**Stored items:**
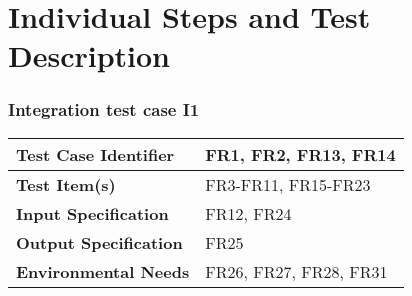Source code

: \section{Individual Steps and Test Description} %
\label{sec:individual_steps_and_test_description}


\subsubsection{Integration test case I1} %
\label{ssub:integration_test_case_i1}

\begin{tabularx}{\textwidth}{X|X}

\hline

\textbf{Test Case Identifier}          & FR1,  FR2, FR13, FR14                 \\ \hline
\textbf{Test Item(s)}                  & FR3-FR11, FR15-FR23                   \\ \hline
\textbf{Input Specification}           & FR12, FR24                            \\ \hline
\textbf{Output Specification}          & FR25                                  \\ \hline
\textbf{Environmental Needs}           & FR26, FR27, FR28, FR31                \\ \hline

\end{tabularx}
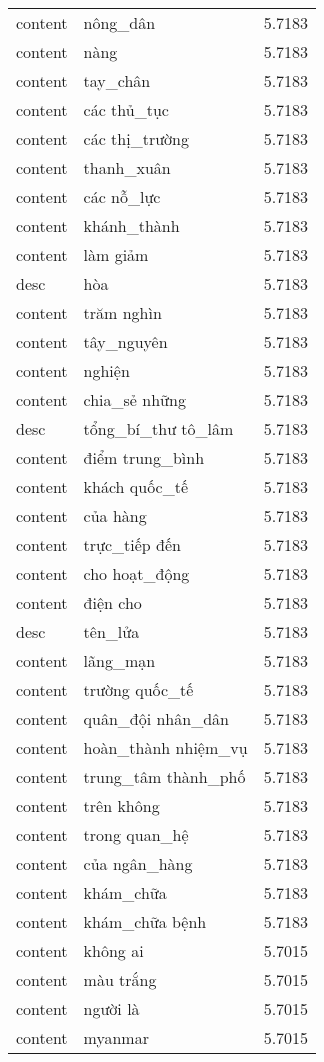 \documentclass{article}
\begin{document}
\begin{tabular}{lll}
content & nông\_dân & 5.7183\\
content & nàng & 5.7183\\
content & tay\_chân & 5.7183\\
content & các thủ\_tục & 5.7183\\
content & các thị\_trường & 5.7183\\
content & thanh\_xuân & 5.7183\\
content & các nỗ\_lực & 5.7183\\
content & khánh\_thành & 5.7183\\
content & làm giảm & 5.7183\\
desc & hòa & 5.7183\\
content & trăm nghìn & 5.7183\\
content & tây\_nguyên & 5.7183\\
content & nghiện & 5.7183\\
content & chia\_sẻ những & 5.7183\\
desc & tổng\_bí\_thư tô\_lâm & 5.7183\\
content & điểm trung\_bình & 5.7183\\
content & khách quốc\_tế & 5.7183\\
content & của hàng & 5.7183\\
content & trực\_tiếp đến & 5.7183\\
content & cho hoạt\_động & 5.7183\\
content & điện cho & 5.7183\\
desc & tên\_lửa & 5.7183\\
content & lãng\_mạn & 5.7183\\
content & trường quốc\_tế & 5.7183\\
content & quân\_đội nhân\_dân & 5.7183\\
content & hoàn\_thành nhiệm\_vụ & 5.7183\\
content & trung\_tâm thành\_phố & 5.7183\\
content & trên không & 5.7183\\
content & trong quan\_hệ & 5.7183\\
content & của ngân\_hàng & 5.7183\\
content & khám\_chữa & 5.7183\\
content & khám\_chữa bệnh & 5.7183\\
content & không ai & 5.7015\\
content & màu trắng & 5.7015\\
content & người là & 5.7015\\
content & myanmar & 5.7015\\

\end{tabular}
\end{document}
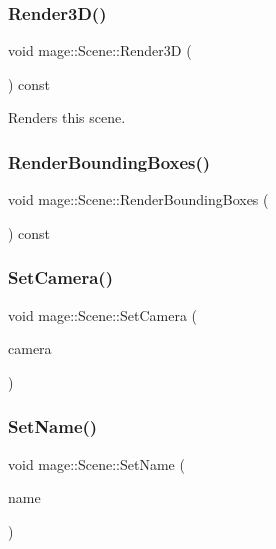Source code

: \subsubsection{\texorpdfstring{Render3\+D()}{Render3D()}}
{\footnotesize\ttfamily void mage\+::\+Scene\+::\+Render3D (\begin{DoxyParamCaption}{ }\end{DoxyParamCaption}) const}

Renders this scene. \hypertarget{classmage_1_1_scene_a522bdeaff61129f6df93345a3eef693f}{}\label{classmage_1_1_scene_a522bdeaff61129f6df93345a3eef693f} 
\subsubsection{\texorpdfstring{Render\+Bounding\+Boxes()}{RenderBoundingBoxes()}}
{\footnotesize\ttfamily void mage\+::\+Scene\+::\+Render\+Bounding\+Boxes (\begin{DoxyParamCaption}{ }\end{DoxyParamCaption}) const}

\hypertarget{classmage_1_1_scene_a7568ec0884d04812af2f70990c8ec80d}{}\label{classmage_1_1_scene_a7568ec0884d04812af2f70990c8ec80d} 
\subsubsection{\texorpdfstring{Set\+Camera()}{SetCamera()}}
{\footnotesize\ttfamily void mage\+::\+Scene\+::\+Set\+Camera (\begin{DoxyParamCaption}\item[{\hyperlink{namespacemage_a1e01ae66713838a7a67d30e44c67703e}{Shared\+Ptr}$<$ \hyperlink{classmage_1_1_camera_node}{Camera\+Node} $>$}]{camera }\end{DoxyParamCaption})}

\hypertarget{classmage_1_1_scene_a9b7c1c2f84cc3b3c5ff3de4f29d830e9}{}\label{classmage_1_1_scene_a9b7c1c2f84cc3b3c5ff3de4f29d830e9} 
\subsubsection{\texorpdfstring{Set\+Name()}{SetName()}\hspace{0.1cm}{\footnotesize\ttfamily [1/2]}}
{\footnotesize\ttfamily void mage\+::\+Scene\+::\+Set\+Name (\begin{DoxyParamCaption}\item[{const string \&}]{name }\end{DoxyParamCaption})}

**Exercise objective:**
What you give back should be exactly the lines of the data above from the line with "content & trường quốc\_tế & 5.7183\\" through the line with "content & trong quan\_hệ & 5.7183\\", both of those included, and nothing more.

**Solution below:**
content & trường quốc\_tế & 5.7183\\
content & quân\_đội nhân\_dân & 5.7183\\
content & hoàn\_thành nhiệm\_vụ & 5.7183\\
content & trung\_tâm thành\_phố & 5.7183\\
content & trên không & 5.7183\\
content & trong quan\_hệ & 5.7183\\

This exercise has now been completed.